Nemetschek hat einen Meilenstein erreicht, von dem die Softwarebranche jahrelang nur träumte. Der Aktienkurs bei 60,95 Euro zeigt davon nichts. Es ist die Geschichte eines Unternehmens, das sich neu erfunden hat – und einer Börse, die diesem neuen Nemetschek noch nicht traut.

Das Paradoxon der 95 Prozent

Die Umstellung auf Abo-Modelle gilt in der Softwarebranche als Königsdisziplin. Nemetschek hat sie durchgezogen. Im ersten Halbjahr 2026 kletterte der Anteil wiederkehrender Umsätze auf rekordverdächtige 95 Prozent.

Das Unternehmen ist damit planbarer und krisenfester als je zuvor. Trotzdem hat sich der Börsenwert binnen zwölf Monaten halbiert. Der Markt honoriert die Stabilität nicht. Er fragt stattdessen, was diese Transformation gekostet hat – und wer am Ende die Rechnung zahlt.

Der HCSS-Deal: Wachstum auf Pump?

Der Sommer 2026 gehörte einem einzigen Thema: der Übernahme von Heavy Construction Systems Specialists, kurz HCSS. Es ist der größte Zukauf in der Firmengeschichte. Strategisch macht er Sinn.

Während der Wohnungsbau in Europa lahmt, versprechen US-Infrastrukturprogramme jahrelange Planungssicherheit. Nemetschek greift damit gezielt den nordamerikanischen Markt an. Die Integration treibt die Nettoverschuldung der Gruppe allerdings um rund 450 Millionen Euro nach oben.

Der Finanzinvestor Thoma Bravo ist nun als Minderheitsgesellschafter im Segment „Build & Construct“ mit an Bord. Das unterstreicht das Potenzial des neuen Portfolios. Es erinnert Aktionäre aber auch daran, wie komplex die Konzernstruktur inzwischen geworden ist. In einem Marktumfeld, das empfindlich auf Schulden reagiert, wiegt dieser Rucksack schwerer als jedes Synergie-Versprechen für die kommenden Jahre.

Bodenbildung, aber noch keine Trendwende

Ein Blick auf den Chart zeigt vorsichtige Stabilisierung. Vom 52-Wochen-Hoch bei 124,70 Euro ist die Aktie zwar weit entfernt. In den vergangenen 30 Tagen legte sie aber um 9,6 Prozent zu und scheint einen Boden gefunden zu haben.

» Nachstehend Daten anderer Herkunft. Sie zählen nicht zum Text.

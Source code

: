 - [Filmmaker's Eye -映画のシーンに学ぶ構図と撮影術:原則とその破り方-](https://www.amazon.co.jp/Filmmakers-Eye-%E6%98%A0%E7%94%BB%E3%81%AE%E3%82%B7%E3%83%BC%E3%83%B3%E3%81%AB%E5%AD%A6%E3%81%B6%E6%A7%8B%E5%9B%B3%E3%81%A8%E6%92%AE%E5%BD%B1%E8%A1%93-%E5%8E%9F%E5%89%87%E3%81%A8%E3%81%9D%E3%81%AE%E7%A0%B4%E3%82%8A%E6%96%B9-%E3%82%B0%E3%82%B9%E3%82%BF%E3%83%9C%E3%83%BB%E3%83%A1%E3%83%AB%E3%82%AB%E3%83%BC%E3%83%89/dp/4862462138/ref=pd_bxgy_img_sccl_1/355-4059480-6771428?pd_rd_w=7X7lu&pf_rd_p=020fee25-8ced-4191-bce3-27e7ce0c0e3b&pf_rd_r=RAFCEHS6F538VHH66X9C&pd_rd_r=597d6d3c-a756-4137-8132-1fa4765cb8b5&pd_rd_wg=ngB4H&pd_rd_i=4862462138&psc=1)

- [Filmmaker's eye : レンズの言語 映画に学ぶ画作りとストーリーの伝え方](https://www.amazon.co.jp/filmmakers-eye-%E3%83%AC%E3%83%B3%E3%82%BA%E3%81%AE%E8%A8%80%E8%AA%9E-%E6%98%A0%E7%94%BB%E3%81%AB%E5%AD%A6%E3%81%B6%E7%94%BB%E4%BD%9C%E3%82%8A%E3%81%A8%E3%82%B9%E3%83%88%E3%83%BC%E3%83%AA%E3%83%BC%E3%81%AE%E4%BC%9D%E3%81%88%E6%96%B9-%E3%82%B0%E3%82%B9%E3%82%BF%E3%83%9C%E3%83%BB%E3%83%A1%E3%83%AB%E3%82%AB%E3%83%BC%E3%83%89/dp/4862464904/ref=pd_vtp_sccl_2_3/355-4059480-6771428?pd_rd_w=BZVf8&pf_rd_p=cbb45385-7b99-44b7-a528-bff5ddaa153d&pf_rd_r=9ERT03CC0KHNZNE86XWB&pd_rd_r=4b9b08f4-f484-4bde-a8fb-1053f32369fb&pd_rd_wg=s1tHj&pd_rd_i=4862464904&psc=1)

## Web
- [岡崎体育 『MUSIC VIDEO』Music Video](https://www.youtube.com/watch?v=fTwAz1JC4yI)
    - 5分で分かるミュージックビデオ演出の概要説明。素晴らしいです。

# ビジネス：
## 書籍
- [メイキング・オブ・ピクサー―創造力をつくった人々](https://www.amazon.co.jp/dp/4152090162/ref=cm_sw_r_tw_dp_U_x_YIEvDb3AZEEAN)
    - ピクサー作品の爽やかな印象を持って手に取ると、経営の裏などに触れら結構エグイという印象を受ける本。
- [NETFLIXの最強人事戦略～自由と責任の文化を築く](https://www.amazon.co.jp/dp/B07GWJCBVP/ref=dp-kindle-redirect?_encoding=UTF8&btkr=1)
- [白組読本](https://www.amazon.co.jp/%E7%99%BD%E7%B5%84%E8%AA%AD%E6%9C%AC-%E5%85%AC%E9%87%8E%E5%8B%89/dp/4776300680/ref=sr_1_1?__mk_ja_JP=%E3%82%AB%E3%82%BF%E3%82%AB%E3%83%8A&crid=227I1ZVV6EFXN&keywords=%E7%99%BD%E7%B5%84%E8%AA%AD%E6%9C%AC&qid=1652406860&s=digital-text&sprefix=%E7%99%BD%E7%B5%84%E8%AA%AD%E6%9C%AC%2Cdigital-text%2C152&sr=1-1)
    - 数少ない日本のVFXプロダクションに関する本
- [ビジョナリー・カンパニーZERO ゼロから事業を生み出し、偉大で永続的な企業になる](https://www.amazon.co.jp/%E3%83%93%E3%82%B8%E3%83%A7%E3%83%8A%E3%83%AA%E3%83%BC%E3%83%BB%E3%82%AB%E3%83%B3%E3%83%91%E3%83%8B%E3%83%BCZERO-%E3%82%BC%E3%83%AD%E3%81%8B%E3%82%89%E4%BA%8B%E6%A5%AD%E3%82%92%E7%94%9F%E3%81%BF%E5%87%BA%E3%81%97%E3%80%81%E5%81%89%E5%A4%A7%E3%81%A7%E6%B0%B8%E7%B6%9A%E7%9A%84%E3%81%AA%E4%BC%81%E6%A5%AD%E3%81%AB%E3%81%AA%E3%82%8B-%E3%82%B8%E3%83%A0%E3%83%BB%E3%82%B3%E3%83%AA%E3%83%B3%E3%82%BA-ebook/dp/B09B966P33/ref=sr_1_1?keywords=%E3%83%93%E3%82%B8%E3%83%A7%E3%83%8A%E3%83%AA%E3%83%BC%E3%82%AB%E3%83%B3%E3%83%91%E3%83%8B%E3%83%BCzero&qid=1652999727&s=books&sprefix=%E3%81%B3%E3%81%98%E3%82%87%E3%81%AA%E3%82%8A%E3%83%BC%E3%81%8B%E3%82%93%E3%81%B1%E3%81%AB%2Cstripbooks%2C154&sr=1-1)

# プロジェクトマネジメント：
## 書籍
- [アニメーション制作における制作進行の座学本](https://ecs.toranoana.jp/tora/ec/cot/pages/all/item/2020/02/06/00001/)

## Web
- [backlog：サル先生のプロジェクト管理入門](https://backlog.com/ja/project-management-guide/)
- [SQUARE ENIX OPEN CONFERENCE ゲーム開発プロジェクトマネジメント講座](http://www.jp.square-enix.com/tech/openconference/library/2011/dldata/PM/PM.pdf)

Zum langfristigen Trend fehlt trotzdem die Kraft. Gegenüber dem 200-Tage-Durchschnitt liegt die Aktie noch immer 14 Prozent im Minus. Erst wenn Nemetschek beweist, dass die HCSS-Integration die Margen nicht dauerhaft belastet, dürfte sich das ändern.

Auch die KI-Offensive des Konzerns – von agentenbasierten Systemen bis zur automatisierten Planung – muss liefern. Sie muss den Kunden echte Effizienzgewinne bringen, nicht nur neue Features.

Fazit: Warten auf die Ernte

Nemetschek gleicht gerade der Bauindustrie selbst: Die Pläne für die Digitalisierung sind exzellent, die Werkzeuge stehen bereit. Das Fundament trägt aber noch schwer an Zinsen und Übernahmekosten. Bei einer Marktkapitalisierung von 7,13 Milliarden Euro bewertet der Markt das Unternehmen heute deutlich nüchterner als vor einem Jahr.

Vertrauen Anleger der operativen Substanz hinter der 95-Prozent-Quote – oder wiegt die frische Schuldenlast aus dem HCSS-Deal schwerer? Die aktuelle Schwächephase könnte sich rückblickend als notwendige Bereinigung erweisen, bevor die Früchte der jahrelangen Transformation reifen. Ein anderes, robusteres Unternehmen als zum Zeitpunkt seines Allzeithochs ist Nemetschek schon heute. Der Kurs hat das nur noch nicht eingepreist.